Well, I would certainly like to be more "8-like". Many 4s are, especially the sx-doms and those well-integrated, but as far as I know, I am a ways from being that sort of 4.
Ideally, I want to excel in my one chosen creative field to the point that hard-to-reach options to take it further would open up. I want my work to help people understand each other and make them face the sides of themselves that they're afraid to own up to. But also, I want to deliver through it the message that I like people after all despite the quiet shell, and I want to play with them. I would not just be understood, but others would want to come inside without may having to compromise myself for them first.
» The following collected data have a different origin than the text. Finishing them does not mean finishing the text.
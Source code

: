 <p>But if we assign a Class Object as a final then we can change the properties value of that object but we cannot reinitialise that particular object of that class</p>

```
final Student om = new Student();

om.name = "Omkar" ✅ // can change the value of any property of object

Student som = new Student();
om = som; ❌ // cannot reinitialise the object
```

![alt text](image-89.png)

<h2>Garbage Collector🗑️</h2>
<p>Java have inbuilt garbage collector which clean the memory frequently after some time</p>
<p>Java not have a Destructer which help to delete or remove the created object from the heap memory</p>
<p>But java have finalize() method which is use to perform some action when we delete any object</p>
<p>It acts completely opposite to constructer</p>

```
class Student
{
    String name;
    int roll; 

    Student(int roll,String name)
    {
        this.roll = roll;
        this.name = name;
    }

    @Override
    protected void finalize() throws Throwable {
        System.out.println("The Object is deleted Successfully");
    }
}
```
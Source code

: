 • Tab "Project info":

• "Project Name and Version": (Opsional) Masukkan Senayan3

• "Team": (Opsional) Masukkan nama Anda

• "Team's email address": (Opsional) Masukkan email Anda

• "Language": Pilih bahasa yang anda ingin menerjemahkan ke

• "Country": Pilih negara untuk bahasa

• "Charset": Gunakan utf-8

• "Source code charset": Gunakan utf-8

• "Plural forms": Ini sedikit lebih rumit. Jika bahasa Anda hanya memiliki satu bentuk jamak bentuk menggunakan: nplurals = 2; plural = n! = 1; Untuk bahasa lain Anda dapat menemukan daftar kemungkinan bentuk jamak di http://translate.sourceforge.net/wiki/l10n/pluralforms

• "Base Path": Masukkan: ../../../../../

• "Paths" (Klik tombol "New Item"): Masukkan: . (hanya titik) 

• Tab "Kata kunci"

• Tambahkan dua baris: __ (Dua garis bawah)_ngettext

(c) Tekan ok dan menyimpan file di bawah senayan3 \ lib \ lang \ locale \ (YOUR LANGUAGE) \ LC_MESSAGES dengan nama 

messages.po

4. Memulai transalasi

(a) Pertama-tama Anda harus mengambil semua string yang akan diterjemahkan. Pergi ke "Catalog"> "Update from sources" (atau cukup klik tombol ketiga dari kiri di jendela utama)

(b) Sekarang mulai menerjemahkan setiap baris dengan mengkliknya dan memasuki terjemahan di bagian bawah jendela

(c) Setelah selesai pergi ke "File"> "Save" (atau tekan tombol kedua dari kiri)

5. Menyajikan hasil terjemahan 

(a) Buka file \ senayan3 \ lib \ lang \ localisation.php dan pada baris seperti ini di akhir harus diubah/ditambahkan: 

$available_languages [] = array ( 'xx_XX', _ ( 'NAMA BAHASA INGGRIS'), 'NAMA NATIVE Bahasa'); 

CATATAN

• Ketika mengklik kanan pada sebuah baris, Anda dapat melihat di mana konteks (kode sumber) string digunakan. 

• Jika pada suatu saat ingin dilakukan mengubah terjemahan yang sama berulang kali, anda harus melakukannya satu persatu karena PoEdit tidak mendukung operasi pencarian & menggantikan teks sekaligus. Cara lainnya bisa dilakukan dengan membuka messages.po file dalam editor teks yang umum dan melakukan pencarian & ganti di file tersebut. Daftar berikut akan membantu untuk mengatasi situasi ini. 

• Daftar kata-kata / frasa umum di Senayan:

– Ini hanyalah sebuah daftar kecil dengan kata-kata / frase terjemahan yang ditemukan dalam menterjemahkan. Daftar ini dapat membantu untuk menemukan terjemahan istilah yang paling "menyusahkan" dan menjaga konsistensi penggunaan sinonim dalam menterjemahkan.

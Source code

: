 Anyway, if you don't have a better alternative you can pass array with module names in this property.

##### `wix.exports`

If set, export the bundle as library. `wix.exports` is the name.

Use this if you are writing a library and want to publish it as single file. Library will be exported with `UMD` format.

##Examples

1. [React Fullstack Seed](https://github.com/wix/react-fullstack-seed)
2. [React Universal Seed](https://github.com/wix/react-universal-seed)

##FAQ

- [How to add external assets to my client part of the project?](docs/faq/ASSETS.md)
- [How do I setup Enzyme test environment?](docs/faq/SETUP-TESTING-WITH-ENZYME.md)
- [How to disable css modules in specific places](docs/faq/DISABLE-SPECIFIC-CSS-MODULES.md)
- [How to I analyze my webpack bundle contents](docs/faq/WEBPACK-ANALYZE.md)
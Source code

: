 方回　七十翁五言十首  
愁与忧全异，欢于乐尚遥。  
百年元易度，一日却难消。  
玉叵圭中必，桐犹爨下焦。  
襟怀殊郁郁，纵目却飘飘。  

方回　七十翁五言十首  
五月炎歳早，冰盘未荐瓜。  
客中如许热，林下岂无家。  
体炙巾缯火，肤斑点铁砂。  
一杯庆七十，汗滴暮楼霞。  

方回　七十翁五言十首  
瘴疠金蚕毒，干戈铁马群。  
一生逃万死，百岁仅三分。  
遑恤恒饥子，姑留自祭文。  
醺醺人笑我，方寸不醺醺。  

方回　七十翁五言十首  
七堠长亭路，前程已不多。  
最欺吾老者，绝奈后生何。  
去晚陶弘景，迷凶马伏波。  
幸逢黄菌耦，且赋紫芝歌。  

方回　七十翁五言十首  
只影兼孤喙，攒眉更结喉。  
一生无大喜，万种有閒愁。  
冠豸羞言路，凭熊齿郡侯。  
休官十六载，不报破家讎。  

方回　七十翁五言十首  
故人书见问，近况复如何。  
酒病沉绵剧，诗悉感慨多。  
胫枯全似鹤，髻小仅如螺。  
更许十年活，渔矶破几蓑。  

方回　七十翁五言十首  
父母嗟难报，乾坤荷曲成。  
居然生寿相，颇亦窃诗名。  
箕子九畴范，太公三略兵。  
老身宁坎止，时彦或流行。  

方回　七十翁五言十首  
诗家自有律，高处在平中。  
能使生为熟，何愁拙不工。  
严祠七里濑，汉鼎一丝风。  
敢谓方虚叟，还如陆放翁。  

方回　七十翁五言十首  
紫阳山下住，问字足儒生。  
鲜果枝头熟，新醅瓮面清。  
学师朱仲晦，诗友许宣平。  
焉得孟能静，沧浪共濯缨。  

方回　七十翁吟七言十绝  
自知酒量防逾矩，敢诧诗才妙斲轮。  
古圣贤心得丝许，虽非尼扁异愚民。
I would never again have to sit on an idea alone or be hungry for intellectual bonding. Maybe I'd meet someone this way who I would become more intimate with - romance used to be a central part of these visions, but it isn't anymore. But it would be lovely.
I want a strong body and a resilient psyche. I want to be brave, someone who stands up for others and what's good, not a bystander. I want to know a variety of practical skills and be able to survive in many difficult situations, but also to be knowledgeable, intelligent and focused. I want to be fearlessly productive and efficient.
I want my unhealthy past to be overshadowed by what I become and my self-concept to be washed of that as cleanly as possible by new accomplishments. I want a few to regret how they underestimated me.
I don't want to be constrained in aesthetic expression or in exploration by impersonal resource limits. If I'm curious about something, I want to be able to just go try it.
I don't want to age. I don't want disease, otherwise known as the body's random and oh-so-inconsiderate infringement on my expressive capacities.
Why did I even post? I
hate admitting that I want more.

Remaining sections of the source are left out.